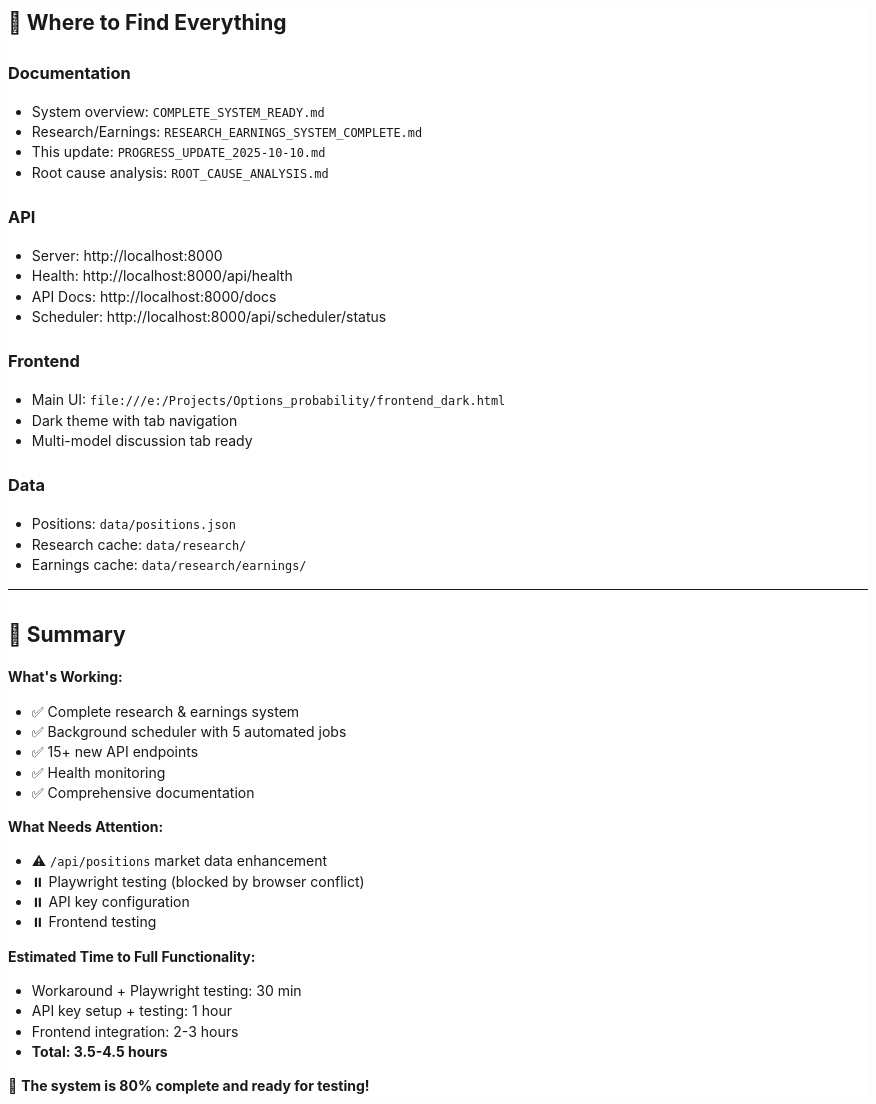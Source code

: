 
## 📁 **Where to Find Everything**

### Documentation
- System overview: `COMPLETE_SYSTEM_READY.md`
- Research/Earnings: `RESEARCH_EARNINGS_SYSTEM_COMPLETE.md`
- This update: `PROGRESS_UPDATE_2025-10-10.md`
- Root cause analysis: `ROOT_CAUSE_ANALYSIS.md`

### API
- Server: http://localhost:8000
- Health: http://localhost:8000/api/health
- API Docs: http://localhost:8000/docs
- Scheduler: http://localhost:8000/api/scheduler/status

### Frontend
- Main UI: `file:///e:/Projects/Options_probability/frontend_dark.html`
- Dark theme with tab navigation
- Multi-model discussion tab ready

### Data
- Positions: `data/positions.json`
- Research cache: `data/research/`
- Earnings cache: `data/research/earnings/`

---

## 🎉 **Summary**

**What's Working:**
- ✅ Complete research & earnings system
- ✅ Background scheduler with 5 automated jobs
- ✅ 15+ new API endpoints
- ✅ Health monitoring
- ✅ Comprehensive documentation

**What Needs Attention:**
- ⚠️ `/api/positions` market data enhancement
- ⏸️ Playwright testing (blocked by browser conflict)
- ⏸️ API key configuration
- ⏸️ Frontend testing

**Estimated Time to Full Functionality:**
- Workaround + Playwright testing: 30 min
- API key setup + testing: 1 hour
- Frontend integration: 2-3 hours
- **Total: 3.5-4.5 hours**

🚀 **The system is 80% complete and ready for testing!**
^^^^^^^^
■ **ACTIVITY**:
Output all the data above verbatim, leaving out images.

■ **EXPECTED ANSWER**:
Source code

: 
## 📁 **Where to Find Everything**

### Documentation
- System overview: `COMPLETE_SYSTEM_READY.md`
- Research/Earnings: `RESEARCH_EARNINGS_SYSTEM_COMPLETE.md`
- This update: `PROGRESS_UPDATE_2025-10-10.md`
- Root cause analysis: `ROOT_CAUSE_ANALYSIS.md`

### API
- Server: http://localhost:8000
- Health: http://localhost:8000/api/health
- API Docs: http://localhost:8000/docs
- Scheduler: http://localhost:8000/api/scheduler/status

### Frontend
- Main UI: `file:///e:/Projects/Options_probability/frontend_dark.html`
- Dark theme with tab navigation
- Multi-model discussion tab ready

### Data
- Positions: `data/positions.json`
- Research cache: `data/research/`
- Earnings cache: `data/research/earnings/`

---

## 🎉 **Summary**

**What's Working:**
- ✅ Complete research & earnings system
- ✅ Background scheduler with 5 automated jobs
- ✅ 15+ new API endpoints
- ✅ Health monitoring
- ✅ Comprehensive documentation

**What Needs Attention:**
- ⚠️ `/api/positions` market data enhancement
- ⏸️ Playwright testing (blocked by browser conflict)
- ⏸️ API key configuration
- ⏸️ Frontend testing

**Estimated Time to Full Functionality:**
- Workaround + Playwright testing: 30 min
- API key setup + testing: 1 hour
- Frontend integration: 2-3 hours
- **Total: 3.5-4.5 hours**

🚀 **The system is 80% complete and ready for testing!**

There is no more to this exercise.